From Casetext: Smarter Legal Research

Matera v. State

District Court of Appeal of Florida, Third District
Feb 20, 1969
218 So. 2d 180 (Fla. Dist. Ct. App. 1969)

Opinion

Nos. 67-575, 67-806.

January 21, 1969. Rehearing Denied February 20, 1969.

Appeal from the Criminal Court of Record for Dade County, Paul Baker, J.

Milton E. Grusmark, Miami Beach, Philip Carlton, Jr., Miami, and Louis Vernell, Miami Beach, for appellants.

Earl Faircloth, Atty. Gen., and Harold Mendelow, Asst. Atty. Gen., for appellee.

Before BARKDULL, HENDRY and SWANN, JJ.


The appellants were tried and found guilty by a jury of the crime of robbery. These appeals, which were consolidated for appellate purposes, are taken from the judgment of conviction and sentence of the two appellants. They have presented six points on appeal, contending that reversible error was committed at various stages of the pretrial and trial proceedings. We shall examine these points in the order in which they occurred, rather than the order in which they have been presented on appeal.

In the course of all the proceedings, counsel for the appellants sought numerous continuances by motion to the trial court. These were denied, and the appellants now contend that two of these denials were abuses of the court's discretion. The robbery occurred on March 31, 1966, at the Harbor Island Spa. After the filing of the first information on April 15, 1966, but before the trial commenced, a series of discovery motions were filed by the appellants and granted in part by the court. The state filed a total of four informations in this case. The first was quashed by the state in September, 1966, at which time the second information was filed. On February 20, 1967, counsel for the appellant Galtieri filed discovery motions directed to that information. The state then quashed the information and then filed a third information on March 14, 1967, which was identical to the second one except for the addition of a third co-defendant. Again, counsel for Galtieri directed discovery motions to the third information, which were granted on March 21, 1967, the trial court allowing the state ten days to respond to the defendant's bill of particulars.
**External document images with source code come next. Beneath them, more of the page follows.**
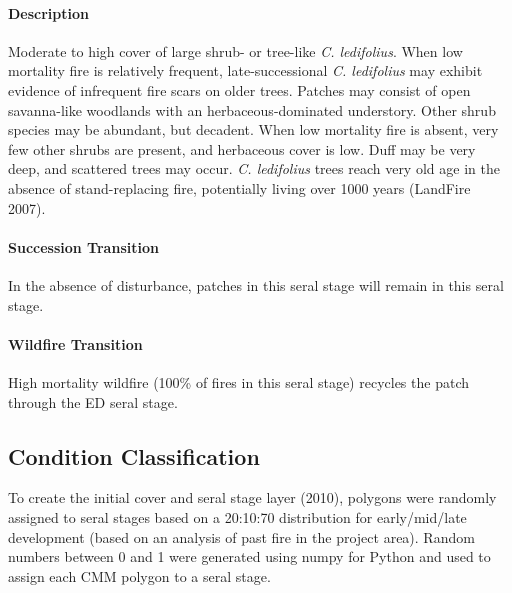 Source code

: \paragraph{Description} Moderate to high cover of large shrub- or tree-like \emph{C. ledifolius}. When low mortality fire is relatively frequent, late-successional \emph{C. ledifolius} may exhibit evidence of infrequent fire scars on older trees. Patches may consist of open savanna-like woodlands with an herbaceous-dominated understory. Other shrub species may be abundant, but decadent. When low mortality fire is absent, very few other shrubs are present, and herbaceous cover is low. Duff may be very deep, and scattered trees may occur. \emph{C. ledifolius} trees reach very old age in the absence of stand-replacing fire, potentially living over 1000 years (LandFire 2007).

\paragraph{Succession Transition} In the absence of disturbance, patches in this seral stage will remain in this seral stage. 

\paragraph{Wildfire Transition} High mortality wildfire (100\% of fires in this seral stage) recycles the patch through the ED seral stage.

\noindent\hrulefill

\subsection*{Condition Classification}
To create the initial cover and seral stage layer (2010), polygons were randomly assigned to seral stages based on a 20:10:70 distribution for early/mid/late development (based on an analysis of past fire in the project area). Random numbers between 0 and 1 were generated using numpy for Python and used to assign each CMM polygon to a seral stage.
On March 24, 1967, the state quashed the third information and filed a fourth information, which differed from its predecessor in several non-essential details and also particularized in part the subject matter of the robbery. Then, on March 31, the state, still not having responded to defendant's bill of particulars, was granted a fifteen day extension of time in which to so respond. On April 17, 1967, both the appellants filed additional discovery motions directed to the fourth information. These motions were again granted although the state responded by requiring the defendants to secure a court order as to the manner of inspection of tangible evidence it held. This response was pursuant to § 925.04 Fla. Stat., F.S.A., and although not common practice within the criminal bar, did not constitute an act of bad faith. The state did, however, on April 19, furnish a list of the names of its witnesses; a response declaring that it had no signed or unsigned statements of the defendants pertinent to the case; and an additional response to the defendants' motion for a bill of particulars consisting of written answers to questions regarding custody of stolen cash, the nature of an assault on one of the witnesses, and information as to additional witnesses.

Asserting that the state had been dilatory in its tactics and responses, the appellants moved for a continuance from the pending trial date of May 2, 1967, by a motion filed April 26, 1967. That same day, a hearing was held by the court on all pending motions, which included previous discovery motions plus the motion for continuance. At the conclusion of this hearing, the court decided to deny the motion for continuance, thus maintaining May 2 as the date for trial.

The record shows that the court first decided to grant the request for continuance, not on the grounds asserted in the defendants' motion, but rather as a personal accommodation to defense counsel, who was running for public office at the time. After some discussion, however, defense counsel indicated his intention to apply to the Federal District Court for a writ of prohibition based on certain actions that the state had taken with regard to the custodial status of one of the defendants. Upon learning of this, the court receded from its initial decision as to the continuance, and reinstated the original date, May 2, as the date of the trial. The trial actually began on May 3, 1967.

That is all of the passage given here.